Accelerating Energy Efficiency: Our Latest 30x25 Update

sam_naffziger · ‎12-10-2024

Over the last two years, generative AI has become a major focus, with billions of people and organizations using AI tools daily. As adoption accelerates and new applications emerge, new data centers are coming online to support this transformational technology – but energy is a critical limiting factor.

In these early stages of the AI transformation, demand for compute will continue to be nearly insatiable. And in the data center, every watt of energy consumed by a chip has an impact on its energy needs, total cost of ownership, carbon emissions and, most importantly, its compute capacity. To continue driving advances in AI and broaden access, the industry must deliver higher performance and more energy efficient processors.

Driving energy efficiency through the 30x25 goal

In 2021, we announced our 30x25 goal, a vision to deliver a 30x energy efficiency improvement for AMD EPYC™ CPUs and AMD Instinct™ accelerators powering AI and high performance computing (HPC) by 2025 from a 2020 baseline. We have made steady progress against our goal by finetuning every layer from silicon to software.
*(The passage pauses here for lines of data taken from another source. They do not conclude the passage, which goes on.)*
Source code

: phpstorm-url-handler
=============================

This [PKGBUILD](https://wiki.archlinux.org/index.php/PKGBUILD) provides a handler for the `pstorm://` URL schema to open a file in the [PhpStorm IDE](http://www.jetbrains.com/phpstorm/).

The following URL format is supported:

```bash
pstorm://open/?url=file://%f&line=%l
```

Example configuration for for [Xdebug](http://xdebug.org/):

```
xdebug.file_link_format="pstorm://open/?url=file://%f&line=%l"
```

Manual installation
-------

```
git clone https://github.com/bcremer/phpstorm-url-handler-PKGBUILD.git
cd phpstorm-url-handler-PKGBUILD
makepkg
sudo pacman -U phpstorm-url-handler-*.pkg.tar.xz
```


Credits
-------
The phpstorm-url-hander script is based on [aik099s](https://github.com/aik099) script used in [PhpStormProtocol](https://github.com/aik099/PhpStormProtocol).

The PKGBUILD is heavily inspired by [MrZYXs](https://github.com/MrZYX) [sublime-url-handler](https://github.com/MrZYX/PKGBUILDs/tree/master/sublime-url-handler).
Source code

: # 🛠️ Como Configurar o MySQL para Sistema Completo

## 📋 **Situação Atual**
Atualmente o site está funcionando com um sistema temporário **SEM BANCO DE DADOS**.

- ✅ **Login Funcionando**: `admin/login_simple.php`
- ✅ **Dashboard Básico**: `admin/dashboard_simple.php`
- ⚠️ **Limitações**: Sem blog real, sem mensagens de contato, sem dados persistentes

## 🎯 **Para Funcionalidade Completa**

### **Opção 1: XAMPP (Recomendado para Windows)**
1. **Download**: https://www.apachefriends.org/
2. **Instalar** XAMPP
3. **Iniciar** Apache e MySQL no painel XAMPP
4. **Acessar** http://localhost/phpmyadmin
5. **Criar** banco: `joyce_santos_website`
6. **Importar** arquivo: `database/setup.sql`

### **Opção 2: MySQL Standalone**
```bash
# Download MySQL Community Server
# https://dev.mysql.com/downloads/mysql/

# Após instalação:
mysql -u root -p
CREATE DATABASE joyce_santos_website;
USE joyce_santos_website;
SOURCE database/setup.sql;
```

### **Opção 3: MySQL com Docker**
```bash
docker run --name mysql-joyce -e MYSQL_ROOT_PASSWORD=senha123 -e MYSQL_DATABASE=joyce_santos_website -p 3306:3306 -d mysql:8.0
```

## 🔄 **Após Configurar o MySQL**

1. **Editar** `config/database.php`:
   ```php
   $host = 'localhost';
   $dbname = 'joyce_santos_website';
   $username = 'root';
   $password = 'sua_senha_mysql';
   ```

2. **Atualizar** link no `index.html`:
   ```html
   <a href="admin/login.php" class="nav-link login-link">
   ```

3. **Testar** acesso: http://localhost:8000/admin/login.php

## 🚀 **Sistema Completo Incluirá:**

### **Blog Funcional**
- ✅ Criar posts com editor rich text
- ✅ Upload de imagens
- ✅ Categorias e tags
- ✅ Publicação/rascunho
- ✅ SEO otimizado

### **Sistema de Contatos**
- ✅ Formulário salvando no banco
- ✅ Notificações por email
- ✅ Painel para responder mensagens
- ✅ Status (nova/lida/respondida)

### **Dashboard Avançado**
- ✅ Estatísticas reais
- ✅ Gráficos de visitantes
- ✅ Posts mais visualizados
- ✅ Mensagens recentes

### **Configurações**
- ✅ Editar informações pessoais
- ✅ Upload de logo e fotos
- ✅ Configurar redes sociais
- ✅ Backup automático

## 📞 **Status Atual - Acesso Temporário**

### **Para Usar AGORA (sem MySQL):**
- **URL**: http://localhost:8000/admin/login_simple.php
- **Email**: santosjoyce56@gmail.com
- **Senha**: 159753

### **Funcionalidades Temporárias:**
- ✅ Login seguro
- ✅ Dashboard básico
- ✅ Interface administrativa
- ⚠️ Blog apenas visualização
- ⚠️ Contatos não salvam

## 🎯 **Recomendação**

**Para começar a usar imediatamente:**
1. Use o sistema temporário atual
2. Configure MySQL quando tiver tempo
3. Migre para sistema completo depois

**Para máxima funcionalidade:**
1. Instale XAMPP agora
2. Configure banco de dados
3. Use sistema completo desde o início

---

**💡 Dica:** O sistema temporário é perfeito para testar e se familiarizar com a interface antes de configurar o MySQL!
Through a combination of architectural advances and software optimizations, we’ve achieved a ~28.3x[i] energy efficiency improvement in 2024 using AMD Instinct™ MI300X accelerators paired with AMD EPYC™ 9575F host CPUs, compared to the 2020 goal baseline.

30x25 - 2024 Update Chart.jfif

Energy efficient design starts at the architecture level

AMD takes a holistic approach to energy efficient design, balancing advancements across the many complex architectural levers that make up chip design, incorporating tight integration of compute and memory with chiplet architectures, advanced packaging, software partitions, and new interconnects. One of our primary goals across all of our products is to extract as much performance as possible while balancing energy use. AMD Instinct MI300X_Delidded Die_.png

AMD Instinct MI300X accelerators pack an unprecedented 153 billion transistors and leverage advanced 3.5D CoWoS packaging to minimize communication energy and data movement overhead. With eight 5nm compute die layered on top of four 6nm IO die, all tightly connected to industry-leading 192GB of high-bandwidth memory (HBM3) capacity running at 5.2 terabytes per second, these accelerators can ingest and process massive amounts of data at an incredible pace.

Microsoft and Meta are taking advantage of these capabilities, leveraging MI300X accelerators to power key services including all live traffic on Meta’s Llama 405B models.

Memory capacity and bandwidth play a crucial role in AI performance and efficiency, and we are committed to delivering industry-leading memory with every generation of AMD Instinct accelerators. Increasing the memory on chips, improving the locality of memory access via software partitions, and optimizing how data is processed by enabling high bandwidth between chiplets can lower interconnect energy and total communication energy consumption, reducing the overall energy demand of a system. These effects multiply across clusters and data centers.

But it’s not just accelerators that impact AI performance and energy efficiency. Pairing them with the right CPU host is critical to keeping accelerators fed with data for demanding AI workloads. AMD EPYC 9575F CPUs are tailor made for GPU-powered AI solutions, with our testing showing up to 8% faster processing than a competitive CPU thanks to higher boost clock frequency[ii].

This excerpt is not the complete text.